In een boomstam zitten vele jongere versies van dezelfde boom verscholen. Giuseppe Penone maakt deze weer zichtbaar.
Houtsnijkunstenaars houden rekening met de natuurlijke vormen in een stuk hout. Knoesten, ze moeten niet op plekken zitten waar een oog of neus moet komen. Deze onregelmatigheden kunnen zelfs als uitgangspunt voor het uiteindelijke beeld dienen: direct carving, een oorspronkelijk etnische visie op houtsnijden die de Franse kunstenaar Paul Gauguin als eerste overnam toen hij op Tahiti houten beelden en houtsneden maakte.
Wat is onze oorsprong?
De Italiaanse kunstenaar Giuseppe Penone (1947) gaat veel verder. Hij hakte als eerste systematisch de jaarringen uit boomstammen, om als een archeoloog te onderzoeken wat de grillige levensvorm van diezelfde boom vele jaren eerder was geweest. Iets van de oerkracht van het leven wordt hierdoor zichtbaar. Penone raakt diepe vragen aan als: wat is onze oorsprong? Wat houdt de natuur voor ons verborgen?
Zijn werktuigen bleven diezelfde als die van andere houtbewerkers; bijlen, beitels en gutsen. Op de foto is te zien hoe hij diep in een boomstam gedoken de jaarringen uit een stam hakt, tot hij op het jaar stuit dat hij van tevoren had uitgekozen, aan de ring aan het einde van de stam. Deze keuze verwerkte hij zelfs in een titel van een van zijn vroegste werken uit 1969, ‘Il suo essere nel ventiduesimo anno di età in un’ora fantastica’, oftewel: ‘His Being in the Twenty-Second Year of His Age in a Fantastic Hour’. In het Nederlands: ‘Zijn wezen in het 22ste jaar van zijn leven, tijdens een geweldig uur‘. Wat overblijft is een jonge stam waarin takken uitsteken die eerst verborgen waren. Dat zijn de donkere knoesten waar houtsnijders juist zo’n hekel aan hebben.
“Arme materialen”
Penone had het geluk als jongste lid aan te kunnen sluiten bij een kunststroming, die wereldwijd de musea veroverde: de Arte Povera. Deze groep kunstenaars uit Italië en Griekenland gebruikten eenvoudige, ‘arme’ materialen. Ze probeerden hiermee de tegenstellingen tussen natuur, mens en cultuur te doorbreken.
Penone koos als goedkoop medium voor de boomstam. Hij zegt zelfs dat bomen voor hem: ‘niet alleen een onderwerp zijn, maar veel meer; ze vormen de substantie van mijn werk’.

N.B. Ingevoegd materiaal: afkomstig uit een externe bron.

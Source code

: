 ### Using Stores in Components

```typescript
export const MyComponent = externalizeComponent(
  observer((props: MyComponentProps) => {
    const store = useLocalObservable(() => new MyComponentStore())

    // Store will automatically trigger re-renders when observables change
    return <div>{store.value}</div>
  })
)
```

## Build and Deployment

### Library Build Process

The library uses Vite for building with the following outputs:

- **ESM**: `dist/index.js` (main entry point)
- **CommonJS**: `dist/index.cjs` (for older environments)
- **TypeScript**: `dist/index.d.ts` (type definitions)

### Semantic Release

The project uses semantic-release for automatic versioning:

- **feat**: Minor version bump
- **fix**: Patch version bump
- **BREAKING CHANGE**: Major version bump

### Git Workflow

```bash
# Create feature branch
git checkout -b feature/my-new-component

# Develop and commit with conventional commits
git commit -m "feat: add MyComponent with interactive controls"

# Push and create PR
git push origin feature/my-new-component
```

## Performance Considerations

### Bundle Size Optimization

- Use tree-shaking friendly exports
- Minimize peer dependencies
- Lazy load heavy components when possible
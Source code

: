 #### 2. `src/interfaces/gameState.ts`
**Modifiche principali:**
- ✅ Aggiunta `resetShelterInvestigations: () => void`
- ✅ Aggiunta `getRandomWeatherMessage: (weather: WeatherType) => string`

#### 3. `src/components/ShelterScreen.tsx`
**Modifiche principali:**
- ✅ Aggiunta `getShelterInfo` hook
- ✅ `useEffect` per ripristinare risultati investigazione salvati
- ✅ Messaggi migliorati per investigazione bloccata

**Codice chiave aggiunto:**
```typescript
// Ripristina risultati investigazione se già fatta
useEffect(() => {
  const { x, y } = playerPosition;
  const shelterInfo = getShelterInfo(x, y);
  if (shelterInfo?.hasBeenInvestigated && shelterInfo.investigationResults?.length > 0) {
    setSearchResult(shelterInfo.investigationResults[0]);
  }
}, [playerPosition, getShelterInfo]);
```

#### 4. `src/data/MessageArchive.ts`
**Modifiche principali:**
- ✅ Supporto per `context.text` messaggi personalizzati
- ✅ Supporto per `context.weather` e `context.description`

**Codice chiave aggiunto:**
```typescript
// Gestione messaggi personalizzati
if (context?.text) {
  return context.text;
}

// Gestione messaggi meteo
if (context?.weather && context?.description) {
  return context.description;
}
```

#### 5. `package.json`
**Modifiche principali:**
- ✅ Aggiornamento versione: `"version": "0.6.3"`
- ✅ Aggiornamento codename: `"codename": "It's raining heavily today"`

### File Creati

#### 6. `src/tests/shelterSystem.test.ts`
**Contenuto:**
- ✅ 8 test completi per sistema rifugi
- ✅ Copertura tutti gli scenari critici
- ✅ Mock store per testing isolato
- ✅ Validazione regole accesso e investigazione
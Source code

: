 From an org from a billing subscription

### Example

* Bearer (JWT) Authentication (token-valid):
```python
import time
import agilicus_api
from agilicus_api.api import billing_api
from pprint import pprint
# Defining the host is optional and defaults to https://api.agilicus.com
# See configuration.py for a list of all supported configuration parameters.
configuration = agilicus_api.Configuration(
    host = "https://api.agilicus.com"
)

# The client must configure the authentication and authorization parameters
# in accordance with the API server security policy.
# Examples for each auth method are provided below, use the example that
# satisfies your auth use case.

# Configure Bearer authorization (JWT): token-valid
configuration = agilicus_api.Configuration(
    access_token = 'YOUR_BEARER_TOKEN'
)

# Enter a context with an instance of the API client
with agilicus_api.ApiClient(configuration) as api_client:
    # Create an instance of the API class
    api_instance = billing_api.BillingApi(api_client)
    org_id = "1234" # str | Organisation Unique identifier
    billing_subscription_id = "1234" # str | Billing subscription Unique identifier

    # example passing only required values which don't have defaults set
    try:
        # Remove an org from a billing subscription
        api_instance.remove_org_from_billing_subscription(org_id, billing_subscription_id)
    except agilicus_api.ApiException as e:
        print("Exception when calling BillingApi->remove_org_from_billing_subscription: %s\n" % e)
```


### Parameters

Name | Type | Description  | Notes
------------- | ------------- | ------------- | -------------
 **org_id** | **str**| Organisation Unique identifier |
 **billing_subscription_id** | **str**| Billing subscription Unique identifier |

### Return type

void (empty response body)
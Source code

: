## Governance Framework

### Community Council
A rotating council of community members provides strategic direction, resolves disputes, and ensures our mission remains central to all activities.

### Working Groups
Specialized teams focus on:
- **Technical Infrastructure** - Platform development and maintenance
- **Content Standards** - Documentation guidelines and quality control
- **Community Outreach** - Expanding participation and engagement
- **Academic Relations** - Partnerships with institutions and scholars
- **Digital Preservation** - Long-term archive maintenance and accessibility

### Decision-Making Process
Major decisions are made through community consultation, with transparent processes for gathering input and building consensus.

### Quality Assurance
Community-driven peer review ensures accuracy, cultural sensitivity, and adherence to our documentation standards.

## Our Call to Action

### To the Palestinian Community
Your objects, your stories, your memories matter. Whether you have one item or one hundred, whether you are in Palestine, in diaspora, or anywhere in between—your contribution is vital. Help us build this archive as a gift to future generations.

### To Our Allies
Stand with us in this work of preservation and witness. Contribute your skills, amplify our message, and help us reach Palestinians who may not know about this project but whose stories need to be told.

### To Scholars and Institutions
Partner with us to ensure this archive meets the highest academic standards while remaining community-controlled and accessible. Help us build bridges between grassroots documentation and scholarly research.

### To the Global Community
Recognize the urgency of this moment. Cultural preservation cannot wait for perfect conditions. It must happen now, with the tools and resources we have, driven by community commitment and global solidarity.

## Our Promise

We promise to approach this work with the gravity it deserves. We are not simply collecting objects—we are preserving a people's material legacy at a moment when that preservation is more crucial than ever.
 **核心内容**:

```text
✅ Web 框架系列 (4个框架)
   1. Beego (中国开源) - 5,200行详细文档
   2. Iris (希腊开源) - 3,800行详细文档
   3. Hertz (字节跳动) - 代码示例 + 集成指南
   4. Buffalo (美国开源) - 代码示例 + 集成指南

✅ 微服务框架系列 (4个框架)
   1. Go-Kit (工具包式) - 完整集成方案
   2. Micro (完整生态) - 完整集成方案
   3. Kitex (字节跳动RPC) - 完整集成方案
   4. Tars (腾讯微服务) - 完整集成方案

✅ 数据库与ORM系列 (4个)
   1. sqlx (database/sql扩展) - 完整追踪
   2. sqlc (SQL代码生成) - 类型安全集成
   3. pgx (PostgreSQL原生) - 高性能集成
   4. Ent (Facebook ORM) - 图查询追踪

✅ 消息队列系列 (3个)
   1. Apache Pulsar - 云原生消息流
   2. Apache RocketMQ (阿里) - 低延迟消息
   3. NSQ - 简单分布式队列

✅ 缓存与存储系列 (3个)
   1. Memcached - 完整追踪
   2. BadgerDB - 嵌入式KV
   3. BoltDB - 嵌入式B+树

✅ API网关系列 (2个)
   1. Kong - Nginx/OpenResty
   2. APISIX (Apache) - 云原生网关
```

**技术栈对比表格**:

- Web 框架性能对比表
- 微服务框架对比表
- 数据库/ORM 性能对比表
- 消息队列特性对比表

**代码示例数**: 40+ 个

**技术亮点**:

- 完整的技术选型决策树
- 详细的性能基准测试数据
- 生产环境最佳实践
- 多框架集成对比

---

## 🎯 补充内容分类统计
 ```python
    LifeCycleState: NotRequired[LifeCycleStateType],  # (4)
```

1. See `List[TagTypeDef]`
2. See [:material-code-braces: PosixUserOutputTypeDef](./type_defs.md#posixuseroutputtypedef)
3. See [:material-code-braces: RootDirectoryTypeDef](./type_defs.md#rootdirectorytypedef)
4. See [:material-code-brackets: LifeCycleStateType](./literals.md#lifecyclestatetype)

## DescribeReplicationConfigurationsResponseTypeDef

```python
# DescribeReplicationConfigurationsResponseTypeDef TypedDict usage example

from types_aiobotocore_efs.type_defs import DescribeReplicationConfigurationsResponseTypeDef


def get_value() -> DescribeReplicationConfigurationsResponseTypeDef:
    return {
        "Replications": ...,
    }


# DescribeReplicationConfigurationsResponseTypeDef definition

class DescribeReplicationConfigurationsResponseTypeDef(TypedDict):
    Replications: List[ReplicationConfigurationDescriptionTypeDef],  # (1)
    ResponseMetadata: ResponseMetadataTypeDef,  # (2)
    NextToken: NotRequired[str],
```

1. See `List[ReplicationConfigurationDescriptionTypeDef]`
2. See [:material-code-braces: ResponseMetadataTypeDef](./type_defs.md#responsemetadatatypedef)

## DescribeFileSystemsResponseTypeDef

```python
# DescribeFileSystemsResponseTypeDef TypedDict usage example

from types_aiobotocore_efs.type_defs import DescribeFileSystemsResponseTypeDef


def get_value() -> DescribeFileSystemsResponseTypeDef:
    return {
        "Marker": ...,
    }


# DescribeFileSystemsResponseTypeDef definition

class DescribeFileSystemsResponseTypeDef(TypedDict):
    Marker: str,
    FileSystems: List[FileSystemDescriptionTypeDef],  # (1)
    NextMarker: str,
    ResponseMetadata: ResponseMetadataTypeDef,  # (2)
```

Na zijn intensieve bewerking kwamen de tot kunst opgewaardeerde boomstammen terecht in beroemde musea als de Tate Modern in Londen, het Centre Pompidou in Parijs en het MOMA in New York.
“Dichter bij de natuur dan ooit”
Ook in Nederland drong het belang van zijn werk door. Het Stedelijk Museum exposeerde al in 1980 een versie van zijn bomen, oftewel ‘Albero’s’. Ook andere Nederlandse musea kochten werk aan. In de tuin van museum Kröller-Müller staat sinds 1988 een boom van brons, een beuk. In de beeldentuin Clingenbosch in Wassenaar is sinds 1991 de bronzen sculptuur Biforcazione te vinden. Sinds 2001 staat aan de Westersingel in Rotterdam een boom van Penone die een stukje boven de grond lijkt te zweven. Museum De Pont in Tilburg toonde in 2010 onder andere zijn opengewerkte lariks ‘Albero fiume’ (foto boven dit bericht). In zijn laatste werk, in een lagune bij Venetië, draagt een boom een zware steen in zijn takken.
De belangstelling voor het ‘upcyclen’ van boomstammen door Penone lijkt alleen maar te groeien, nu de vraag steeds urgenter is hoe wij biodiversiteit moeten beschermen. Het particuliere museum Voorlinden organiseerde van 8 oktober 2022 tot 29 januari 2023 een ‘grootse overzichtstentoonstelling’ van zijn werken.
Directeur Suzanne Swarts gaf daarbij een mooie omschrijving van zijn werk: ‘Giuseppes oeuvre is ware poëzie. Hij laat je een schoonheid zien die ons dagelijks omringt, maar die we vaak niet waarnemen. Hij maakt ons bewust van onze tastzin, ademhaling en zicht, waardoor we anders naar de wereld om ons heen leren kijken. Omringd door zijn werk, waan je je dichter bij de natuur dan ooit’.
En hoe plaatst Kunstbijbel Janson’s het werk van Penone in de tijd? Niet dus. Hij komt er helemaal niet in voor. Sterker nog: de hele kunststroming Arte Povera blijft onvermeld.